Science is the name for the historically evolved methods humans use to
figure out how to interact with nature, with technology, and with
themselves. Different social classes and social layers develop conflicting
methods and theories of science as they engage in making this history - and
some social layers become outright opponents of science. Science by its
very nature is a domain of constant conflict and debate, as Jay emphasizes.
But religion is the name for an entirely different set of historical and
cultural activities. Science and religion are two different realms and
should not be confused or conflated. I think giving a millimeter on this
opens the barn door, and the creationists are doing their best to exploit
these openings.

      Jumping down from soap box :-))
      ~ Steve

      At 12:11 PM 10/11/2004 -0400, you wrote:

        I am actually of two minds in this, and I think it has to do with
recognizing all the different issues involved in the development of the
debate to this point. One of the really important battles was the
separation of science from religion in education. This was especially
important concerning the advent of Darwinism. We should never forget that
religion wanted to control the growing education movement in both England
and the United States in the late nineteenth century. Scientists fought
back hard making the argument that what is taught in education must be
totally separate from religion, and perhaps the primary vehicle they
developed was mainstream science - that there is a thing called scientific
proof that outweighs religious arguments, and if we don't accept this we can
never progress as a society (notice I used the word progress and not
advance).
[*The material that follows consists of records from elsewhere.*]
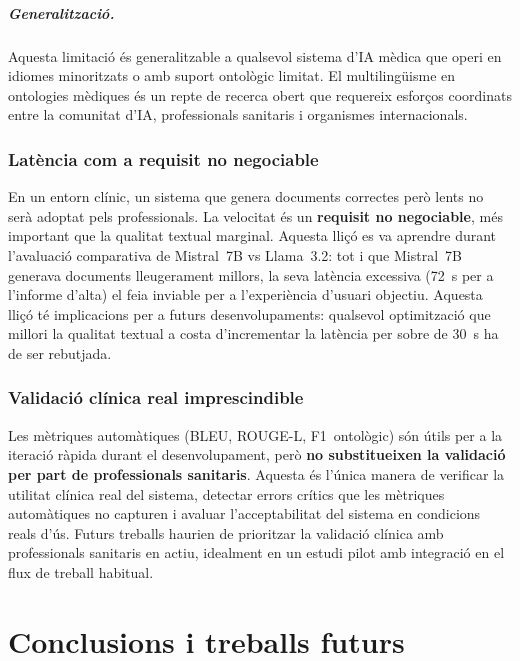 \documentclass[CAT]{TFUOC}%
\begin{document}
\paragraph{Generalització.}
Aquesta limitació és generalitzable a qualsevol sistema d'IA mèdica que operi en idiomes minoritzats o amb suport ontològic limitat. El multilingüisme en ontologies mèdiques és un repte de recerca obert que requereix esforços coordinats entre la comunitat d'IA, professionals sanitaris i organismes internacionals.

\subsection{Latència com a requisit no negociable}

En un entorn clínic, un sistema que genera documents correctes però lents no serà adoptat pels professionals. La velocitat és un \textbf{requisit no negociable}, més important que la qualitat textual marginal. Aquesta lliçó es va aprendre durant l'avaluació comparativa de Mistral~7B vs Llama~3.2: tot i que Mistral~7B generava documents lleugerament millors, la seva latència excessiva (72~s per a l'informe d'alta) el feia inviable per a l'experiència d'usuari objectiu. Aquesta lliçó té implicacions per a futurs desenvolupaments: qualsevol optimització que millori la qualitat textual a costa d'incrementar la latència per sobre de 30~s ha de ser rebutjada.

\subsection{Validació clínica real imprescindible}

Les mètriques automàtiques (BLEU, ROUGE-L, F1~ontològic) són útils per a la iteració ràpida durant el desenvolupament, però \textbf{no substitueixen la validació per part de professionals sanitaris}. Aquesta és l'única manera de verificar la utilitat clínica real del sistema, detectar errors crítics que les mètriques automàtiques no capturen i avaluar l'acceptabilitat del sistema en condicions reals d'ús. Futurs treballs haurien de prioritzar la validació clínica amb professionals sanitaris en actiu, idealment en un estudi pilot amb integració en el flux de treball habitual.

\chapter{Conclusions i treballs futurs}
\end{document}
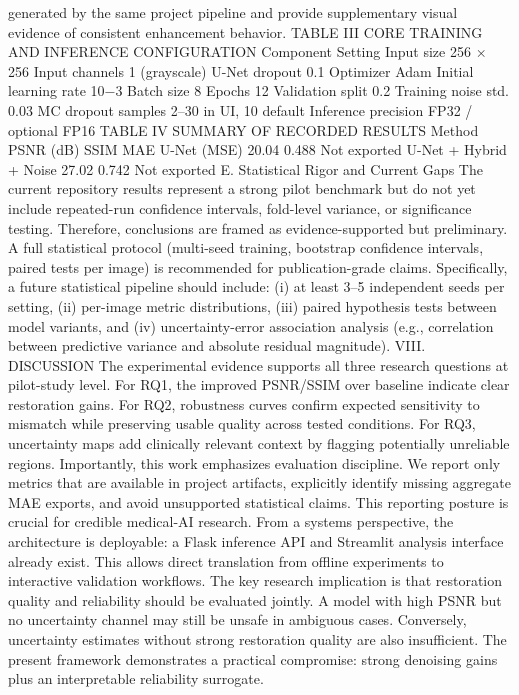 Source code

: generated by the same project pipeline and provide supplementary visual evidence of consistent enhancement behavior.
TABLE III
CORE TRAINING AND INFERENCE CONFIGURATION
Component Setting
Input size 256 × 256
Input channels 1 (grayscale)
U-Net dropout 0.1
Optimizer Adam
Initial learning rate 10−3
Batch size 8
Epochs 12
Validation split 0.2
Training noise std. 0.03
MC dropout samples 2–30 in UI, 10 default
Inference precision FP32 / optional FP16
TABLE IV
SUMMARY OF RECORDED RESULTS
Method PSNR (dB) SSIM MAE
U-Net (MSE) 20.04 0.488 Not exported
U-Net + Hybrid + Noise 27.02 0.742 Not exported
E. Statistical Rigor and Current Gaps
The current repository results represent a strong pilot benchmark but do not yet include repeated-run confidence intervals,
fold-level variance, or significance testing. Therefore, conclusions are framed as evidence-supported but preliminary. A
full statistical protocol (multi-seed training, bootstrap confidence intervals, paired tests per image) is recommended for
publication-grade claims.
Specifically, a future statistical pipeline should include: (i)
at least 3–5 independent seeds per setting, (ii) per-image metric distributions, (iii) paired hypothesis tests between model
variants, and (iv) uncertainty-error association analysis (e.g.,
correlation between predictive variance and absolute residual
magnitude).
VIII. DISCUSSION
The experimental evidence supports all three research questions at pilot-study level. For RQ1, the improved PSNR/SSIM
over baseline indicate clear restoration gains. For RQ2, robustness curves confirm expected sensitivity to mismatch while
preserving usable quality across tested conditions. For RQ3,
uncertainty maps add clinically relevant context by flagging
potentially unreliable regions.
Importantly, this work emphasizes evaluation discipline.
We report only metrics that are available in project artifacts,
explicitly identify missing aggregate MAE exports, and avoid
unsupported statistical claims. This reporting posture is crucial
for credible medical-AI research.
From a systems perspective, the architecture is deployable:
a Flask inference API and Streamlit analysis interface already
exist. This allows direct translation from offline experiments
to interactive validation workflows.
The key research implication is that restoration quality and
reliability should be evaluated jointly. A model with high
PSNR but no uncertainty channel may still be unsafe in
ambiguous cases. Conversely, uncertainty estimates without
strong restoration quality are also insufficient. The present
framework demonstrates a practical compromise: strong denoising gains plus an interpretable reliability surrogate.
This was easier for some disciplines than it was for others. For
instance it was relatively easy for the physical sciences and mathematics to
make this argument, less so for biological sciences, even less so for
developmental sciences (such as evolution and geology), and most difficult
for what we now call the social sciences. Yet the field of battle was
always that the disciplines claimed they could offer some form of agreed
upon scientific methodology leading to consensus. I think a lot of bad
things were done in the name of this argument, no doubt about it - such as
there is only one methodology (that the most powerful people in the field
determine and judge) and that this is the only direction towards consensus -
so that as already mentioned science soon took on some religious overtone.
At the same time religion was pushed out of education based on this
argument.

        In our current atmosphere religion is attempting to make a comeback,
and ID is in many ways at the forefront of this drive. I have made the
argument in a couple of places that mainstream Darwinism really doesn't make
a lot of sense in a number of areas, and there is no doubt that quite a few
people (so called scientists) accept this more as religious belief than
rational (broadly defined) explanation, not even allowing minimal dissent.
But I think that is because what we have allowed our field to become.
Rebels are filtered out of scientific communities and the few that are left
are shunted to the margins where too often they are set against each other.
But I also worry about abandoning the original argument, that religion can
be held at bay in education because there is a possibility for rational
scientific discourse that can come to some consensus that is beyond anything
religion can offer us in setting our society on a progressive course.